Siempre he interpretado que, desde la izquierda ideológica, en general, hay un respeto a la interlocución, no se repite una instrucción en cadena, se discrepa internamente creando debates más ricos y no se amplifica una falsa expectación. Desde la izquierda ideológica, repito. Era evidente que la entrada de Unidas Podemos, Podemos en sus orígenes, en el mapa político, se inició con una suerte de campaña que atesoraba maestría en el control de redes sociales. Había muchas y muchos componentes jóvenes, lo que les daba la cátedra en estos medios frente a la poco alegre madurez de los partidos convencionales, que en las mismas redes no llegaban a calidad de infantes. Y el fluir de esa manera tan hábil les ayudó a achicar la gran desventaja de partida con los partidos de siempre, que contaban con su omnipresencia en todos los noticiarios y mesas de debate, artículos de prensa y entrevistas de radio.

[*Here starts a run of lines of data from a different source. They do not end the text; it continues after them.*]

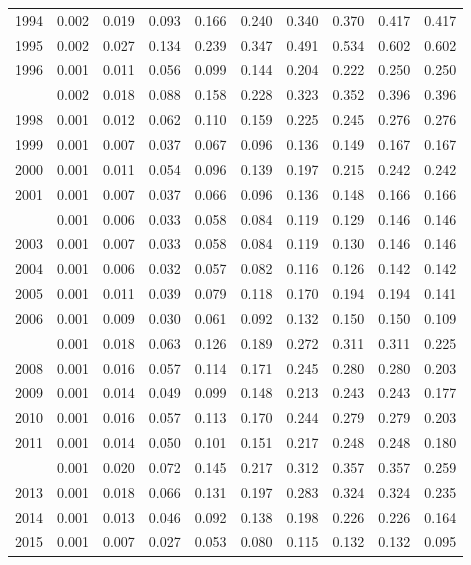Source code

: \documentclass[
]{article}
\begin{document}
\begin{longtable}[t]{lrrrrrrrrr}
1994 & 0.002 & 0.019 & 0.093 & 0.166 & 0.240 & 0.340 & 0.370 & 0.417 & 0.417\\
1995 & 0.002 & 0.027 & 0.134 & 0.239 & 0.347 & 0.491 & 0.534 & 0.602 & 0.602\\
1996 & 0.001 & 0.011 & 0.056 & 0.099 & 0.144 & 0.204 & 0.222 & 0.250 & 0.250\\
\addlinespace
1997 & 0.002 & 0.018 & 0.088 & 0.158 & 0.228 & 0.323 & 0.352 & 0.396 & 0.396\\
1998 & 0.001 & 0.012 & 0.062 & 0.110 & 0.159 & 0.225 & 0.245 & 0.276 & 0.276\\
1999 & 0.001 & 0.007 & 0.037 & 0.067 & 0.096 & 0.136 & 0.149 & 0.167 & 0.167\\
2000 & 0.001 & 0.011 & 0.054 & 0.096 & 0.139 & 0.197 & 0.215 & 0.242 & 0.242\\
2001 & 0.001 & 0.007 & 0.037 & 0.066 & 0.096 & 0.136 & 0.148 & 0.166 & 0.166\\
\addlinespace
2002 & 0.001 & 0.006 & 0.033 & 0.058 & 0.084 & 0.119 & 0.129 & 0.146 & 0.146\\
2003 & 0.001 & 0.007 & 0.033 & 0.058 & 0.084 & 0.119 & 0.130 & 0.146 & 0.146\\
2004 & 0.001 & 0.006 & 0.032 & 0.057 & 0.082 & 0.116 & 0.126 & 0.142 & 0.142\\
2005 & 0.001 & 0.011 & 0.039 & 0.079 & 0.118 & 0.170 & 0.194 & 0.194 & 0.141\\
2006 & 0.001 & 0.009 & 0.030 & 0.061 & 0.092 & 0.132 & 0.150 & 0.150 & 0.109\\
\addlinespace
2007 & 0.001 & 0.018 & 0.063 & 0.126 & 0.189 & 0.272 & 0.311 & 0.311 & 0.225\\
2008 & 0.001 & 0.016 & 0.057 & 0.114 & 0.171 & 0.245 & 0.280 & 0.280 & 0.203\\
2009 & 0.001 & 0.014 & 0.049 & 0.099 & 0.148 & 0.213 & 0.243 & 0.243 & 0.177\\
2010 & 0.001 & 0.016 & 0.057 & 0.113 & 0.170 & 0.244 & 0.279 & 0.279 & 0.203\\
2011 & 0.001 & 0.014 & 0.050 & 0.101 & 0.151 & 0.217 & 0.248 & 0.248 & 0.180\\
\addlinespace
2012 & 0.001 & 0.020 & 0.072 & 0.145 & 0.217 & 0.312 & 0.357 & 0.357 & 0.259\\
2013 & 0.001 & 0.018 & 0.066 & 0.131 & 0.197 & 0.283 & 0.324 & 0.324 & 0.235\\
2014 & 0.001 & 0.013 & 0.046 & 0.092 & 0.138 & 0.198 & 0.226 & 0.226 & 0.164\\
2015 & 0.001 & 0.007 & 0.027 & 0.053 & 0.080 & 0.115 & 0.132 & 0.132 & 0.095\\

\end{longtable}
\end{document}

A quienes parecía imposible bajar del atril, aunque fuera por escasos segundos, tan posicionados como estaban. Esa frescura de la llegada no pudo durarles mucho. Los adversarios aprendieron rápido, controlaron redes igual que ellos, no lo sabían hacer, pero podían contratar a quién supiera hacerlo. Así que, en ese estadio, tampoco, la izquierda ideológica podría volver a ganar. Quedaban algunos programas televisivos de mayor expectación, pocos, que les daban cabida, a la vez que nombraban los desaciertos de la derecha, pero tampoco así cesó el miedo a los radicales

¿Qué ocurría en realidad? Que estos programas que les daban atención, eran programas específicos de política, tanto en radio como en televisión, y aunque fueran programas en tono de humor, eran programas de política y los veía o escuchaba quién estaba buscando ese tipo de información o entretenimiento concreto.

Y aquí llega la gran victoria de la derecha. La derecha tiene sus programas específicos de política, como la izquierda ideológica, ya controla las redes sociales, está muy cómoda con la anomalía del sistema que permite la propagación de bulos y ataca a la izquierda, principalmente a la que desestabiliza sus cimientos, demonizando sus figuras de mayor protagonismo en programas de entretenimiento “no políticos”, en medio de la proposición de una nueva receta, tras la entrevista a una médica en prevención de diabetes infantil o insertando la opinión anti radicales en un debate sobre la idoneidad ,o no, de la entrega del Goya a la mejor actriz en la última gala. Esa derecha no respeta a su interlocutor o interlocutora, lanza el miedo: radical, coleta… sin considerar que al otro lado una persona se había conectado para ver una receta de arroz a la marinera.

Comprendiendo, ahora, esta forma de hacer política de partido, desde la derecha, vuelvo a buscar el término “populismo”; el de la rae: “tendencia política que pretende atraerse a las clases populares”. Sólo que esta vez la connotación de mentira o incumplimiento es realmente palpable.